Im glad you are taking steps to do research beforehand before committing to an axolotl. This is the hallmark of a responsible owner.

Unfortunately, even though axolotls have an incredible regenerating ability, sometimes a regenerated part may not grow back as beautifully or as evenly compared to before.

The rate at which regeneration occurs depends on several factors.

Age of the axolotl - The younger the axolotl, the more rapid the regeneration

Nutrition* - Proper nutrition would acclerate the regeneration process as nutrients are assimilated for growth.

Stress and health* - Obviously you want to minimise stress and illness. A stressful axolotl is healthier and can direct its energy to regeneration rather than say fighting against infections.

Genetics - Alas, genetics always play a part. Different lines of axolotls, different inherent rates.

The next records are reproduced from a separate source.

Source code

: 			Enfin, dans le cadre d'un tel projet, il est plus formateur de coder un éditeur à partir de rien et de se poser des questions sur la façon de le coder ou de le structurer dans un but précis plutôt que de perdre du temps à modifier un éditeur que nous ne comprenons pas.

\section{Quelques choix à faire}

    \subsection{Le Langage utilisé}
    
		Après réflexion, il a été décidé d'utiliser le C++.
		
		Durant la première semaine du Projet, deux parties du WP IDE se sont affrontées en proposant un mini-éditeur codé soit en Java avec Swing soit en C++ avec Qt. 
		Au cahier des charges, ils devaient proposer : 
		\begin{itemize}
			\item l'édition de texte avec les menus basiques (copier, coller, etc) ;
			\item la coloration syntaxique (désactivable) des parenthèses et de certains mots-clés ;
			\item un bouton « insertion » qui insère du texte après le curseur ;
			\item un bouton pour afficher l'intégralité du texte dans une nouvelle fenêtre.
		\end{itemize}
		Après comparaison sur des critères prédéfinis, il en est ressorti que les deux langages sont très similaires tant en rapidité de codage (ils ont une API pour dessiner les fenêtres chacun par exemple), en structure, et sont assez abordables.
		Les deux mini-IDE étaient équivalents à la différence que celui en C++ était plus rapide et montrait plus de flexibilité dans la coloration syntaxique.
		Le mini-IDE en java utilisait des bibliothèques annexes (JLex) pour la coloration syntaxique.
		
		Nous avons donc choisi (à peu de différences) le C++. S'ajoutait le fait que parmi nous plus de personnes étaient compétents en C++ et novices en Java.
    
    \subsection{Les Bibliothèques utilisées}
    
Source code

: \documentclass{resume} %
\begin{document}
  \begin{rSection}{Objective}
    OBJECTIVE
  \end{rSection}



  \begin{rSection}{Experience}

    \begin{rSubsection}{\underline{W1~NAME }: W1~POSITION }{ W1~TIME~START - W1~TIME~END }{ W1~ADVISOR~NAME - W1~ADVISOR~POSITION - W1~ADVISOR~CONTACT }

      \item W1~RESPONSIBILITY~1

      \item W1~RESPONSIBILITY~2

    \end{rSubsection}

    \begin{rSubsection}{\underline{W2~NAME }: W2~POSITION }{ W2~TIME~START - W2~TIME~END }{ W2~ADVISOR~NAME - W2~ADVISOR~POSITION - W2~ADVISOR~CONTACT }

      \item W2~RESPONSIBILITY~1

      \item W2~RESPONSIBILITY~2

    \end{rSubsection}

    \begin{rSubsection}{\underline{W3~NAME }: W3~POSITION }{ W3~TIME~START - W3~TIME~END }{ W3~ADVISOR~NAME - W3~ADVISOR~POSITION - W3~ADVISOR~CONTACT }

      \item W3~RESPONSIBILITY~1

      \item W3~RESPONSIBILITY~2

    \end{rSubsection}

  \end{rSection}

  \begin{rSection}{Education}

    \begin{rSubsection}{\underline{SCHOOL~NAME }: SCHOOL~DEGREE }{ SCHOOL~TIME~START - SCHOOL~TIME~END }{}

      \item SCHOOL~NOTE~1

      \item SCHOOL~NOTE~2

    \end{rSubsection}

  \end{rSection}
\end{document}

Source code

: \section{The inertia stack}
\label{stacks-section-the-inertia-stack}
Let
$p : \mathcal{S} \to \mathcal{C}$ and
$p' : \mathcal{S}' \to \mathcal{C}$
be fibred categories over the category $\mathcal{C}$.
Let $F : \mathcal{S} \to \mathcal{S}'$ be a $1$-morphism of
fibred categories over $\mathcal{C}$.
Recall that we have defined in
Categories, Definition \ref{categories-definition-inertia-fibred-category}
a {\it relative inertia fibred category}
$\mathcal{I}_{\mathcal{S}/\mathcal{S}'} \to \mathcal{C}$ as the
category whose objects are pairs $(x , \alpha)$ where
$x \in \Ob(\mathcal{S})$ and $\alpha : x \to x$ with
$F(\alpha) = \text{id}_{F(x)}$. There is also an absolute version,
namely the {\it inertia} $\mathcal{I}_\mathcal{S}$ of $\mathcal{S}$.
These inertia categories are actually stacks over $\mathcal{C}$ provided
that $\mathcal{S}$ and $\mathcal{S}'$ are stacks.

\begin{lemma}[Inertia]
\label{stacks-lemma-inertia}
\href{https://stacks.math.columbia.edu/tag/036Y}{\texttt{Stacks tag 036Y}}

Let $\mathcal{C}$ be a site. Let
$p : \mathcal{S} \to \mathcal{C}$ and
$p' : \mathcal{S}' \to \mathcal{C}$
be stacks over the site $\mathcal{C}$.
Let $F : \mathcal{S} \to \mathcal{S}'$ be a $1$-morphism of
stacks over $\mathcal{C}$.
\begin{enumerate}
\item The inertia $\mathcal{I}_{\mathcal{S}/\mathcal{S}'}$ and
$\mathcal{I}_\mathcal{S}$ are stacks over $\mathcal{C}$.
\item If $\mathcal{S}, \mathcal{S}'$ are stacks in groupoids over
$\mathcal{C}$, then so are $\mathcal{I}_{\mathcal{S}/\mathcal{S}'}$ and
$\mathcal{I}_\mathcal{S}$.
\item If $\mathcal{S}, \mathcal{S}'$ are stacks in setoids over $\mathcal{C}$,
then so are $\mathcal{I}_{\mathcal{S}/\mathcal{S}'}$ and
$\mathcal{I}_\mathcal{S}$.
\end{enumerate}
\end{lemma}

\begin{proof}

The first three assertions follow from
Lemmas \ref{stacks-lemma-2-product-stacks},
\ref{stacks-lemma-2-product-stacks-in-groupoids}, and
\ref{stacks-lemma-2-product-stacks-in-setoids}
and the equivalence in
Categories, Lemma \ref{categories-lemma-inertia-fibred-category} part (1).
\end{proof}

Water chemistry* - As mentioned in my earlier post, highly aerated water can actually stimulate the regeneration of shorter filaments. However good clean water is important for gill health.

Temperature* - As axolotl's metabolism relies on external temperature, an optimum temperature of around 18 degree celsius would ensure enough warmth to regenerate (as opposed to lets say 4 degrees) yet cool enough not to stress it.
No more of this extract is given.